Cars, Houses, And other Millennial Milestones

men are ideal car rental customersMillennial milestones! We hit them, sometimes, just differently than our parents did. For example, Nicole of the Toast bought a car — over email:

Figure out exactly what car you want to buy. Do this online. Do not walk into a dealership. The internet is literally stuffed with rankings and reviews and Best Mid-Price Blue Sedans lists. “Shouldn’t I test drive some cars?” No. Can you drive a car? You’re set. … Say “Hi! I’ll be doing this over email. I would like to purchase a 2014 Model X with the extra-fire package. What is your best price on that?” At this point, I received a very rapid response from each of my two dealers. Dealer One said: “That model is retailing for Money, I can offer you a discount which will bring it down to Money – $1000.” Dealer Two said: “I would have to order that in for you special, so it would probably cost Money.” NOW THE DANCE BEGINS.

Her full account, festooned with pictures of American hero Kathy Bates in various cinematic guises, is charming, full of advice about how to both spend as little money as possible AND how to avoid having condescending car-selling dudes mansplain financing to you, in part by eschewing phone conversations altogether. Bonus: she bought this vehicle with money earned from being a misandrist ladyblogger. What’s more millennial than that?

Oh, I don’t know, how about buying your first house with your friends? Perhaps you remember Rebecca, the bride from a couple of months ago who discussed her unorthodox housing arrangement with us. Well, her partner Ari has now made the practical and emotional case for cooperative living in a piece titled “Two Couples, One Mortgage.”

Yes, all four of us are on the deed and, yes, we share the 30-year mortgage and food and maintenance expenses. No, there’s no division of the house into separate sections. And no, all four of us are not all having sex with each other. (Why do many people assume that if adults are willing to share a kitchen, they probably also want to share a bed?) We are just two couples who plan to live together and raise children in one household, hopefully for decades.

It sounds so cozy!
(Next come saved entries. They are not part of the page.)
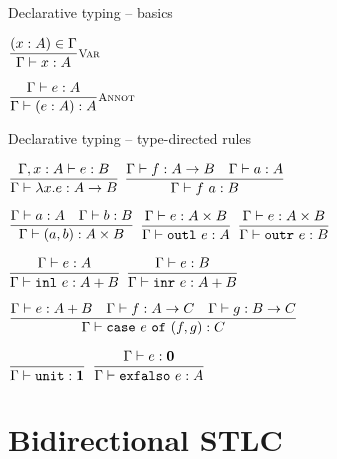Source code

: \documentclass{beamer}
\newcommand{\Fun}[2]{#1 \to #2}
\newcommand{\Prod}[2]{#1 \times #2}
\newcommand{\Sum}[2]{#1 + #2}
\newcommand{\Unit}{\textbf{1}}
\newcommand{\Empty}{\textbf{0}}
\newcommand{\annot}[2]{(#1 : #2)}
\newcommand{\fun}[2]{\lambda #1. #2}
\newcommand{\app}[2]{#1\ #2}
\newcommand{\pair}[2]{(#1, #2)}
\newcommand{\outl}[1][]{\texttt{outl}\ #1}
\newcommand{\outr}[1][]{\texttt{outr}\ #1}
\newcommand{\inl}[1][]{\texttt{inl}\ #1}
\newcommand{\inr}[1][]{\texttt{inr}\ #1}
\newcommand{\case}[3]{\texttt{case}\ #1\ \texttt{of}\ (#2, #3)}
\newcommand{\unit}{\texttt{unit}}
\newcommand{\exfalso}[1][]{\texttt{exfalso}\ #1}
\newcommand{\fulltyping}[3]{#1 \vdash #2 : #3}
\newcommand{\typing}[2]{\fulltyping{\Gamma}{#1}{#2}}
\newcommand{\infrule}[3][]{\displaystyle \frac{#2}{#3} \textsc{\footnotesize{#1}}}
\newcommand{\extend}[3]{#1, #2 : #3}
\newcommand{\sidecond}[1]{#1}
\begin{document}
\begin{frame}{Declarative typing -- basics}

\begin{center}
  $\infrule[Var]{\sidecond{(x : A) \in \Gamma}}{\typing{x}{A}}$

  \vspace{2em}

  $\infrule[Annot]{\typing{e}{A}}{\typing{\annot{e}{A}}{A}}$
\end{center}

\end{frame}

\begin{frame}{Declarative typing -- type-directed rules}

\begin{center}
  $\infrule{\fulltyping{\extend{\Gamma}{x}{A}}{e}{B}}{\typing{\fun{x}{e}}{\Fun{A}{B}}}$ \quad
  $\infrule{\typing{f}{\Fun{A}{B}} \quad \typing{a}{A}}{\typing{\app{f}{a}}{B}}$

  \vspace{2em}

  $\infrule{\typing{a}{A} \quad \typing{b}{B}}{\typing{\pair{a}{b}}{\Prod{A}{B}}}$ \quad
  $\infrule{\typing{e}{\Prod{A}{B}}}{\typing{\outl[e]}{A}}$ \quad
  $\infrule{\typing{e}{\Prod{A}{B}}}{\typing{\outr[e]}{B}}$

  \vspace{2em}

  $\infrule{\typing{e}{A}}{\typing{\inl[e]}{\Sum{A}{B}}}$ \quad
  $\infrule{\typing{e}{B}}{\typing{\inr[e]}{\Sum{A}{B}}}$

  \vspace{2em}

  $\infrule{\typing{e}{\Sum{A}{B}} \quad \typing{f}{\Fun{A}{C}} \quad \typing{g}{\Fun{B}{C}}}{\typing{\case{e}{f}{g}}{C}}$

  \vspace{2em}

  $\infrule{}{\typing{\unit}{\Unit}}$ \quad
  $\infrule{\typing{e}{\Empty}}{\typing{\exfalso[e]}{A}}$
\end{center}

\end{frame}

\section{Bidirectional STLC}

\newcommand{\fullcheck}[3]{#1 \vdash #2 \mathcolor{blue}{\Leftarrow} #3}
\renewcommand{\check}[2]{\fullcheck{\Gamma}{#1}{#2}}
\end{document}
In fact, I am jealous, since my toddler, like all toddlers, is a tyrant, possibly a witch*, and it would be amazing to be able to fling her in desperation at someone other than my husband for a change. TK: How Cooperative, Egalitarian, Two-Couple Households Do Money.

*Warning signs that your toddler may be a witch:

+While sometimes she arranges her dolls facedown in a line, as though they are worshipping Satan, sometimes she arranges them equidistant from each other in a square as though they are about to call the corners.

+ She refuses nourishing food and yet grows larger and stronger by the day. Is she feeding on the souls of less fortunate children?

+ She shrieks at the sight of water. Is that because, if she floats, she will prove she is lighter than a duck / made of wood, and reveal her true fiendish nature?

Having one’s own witch/toddler is a millennial milestone too FYI.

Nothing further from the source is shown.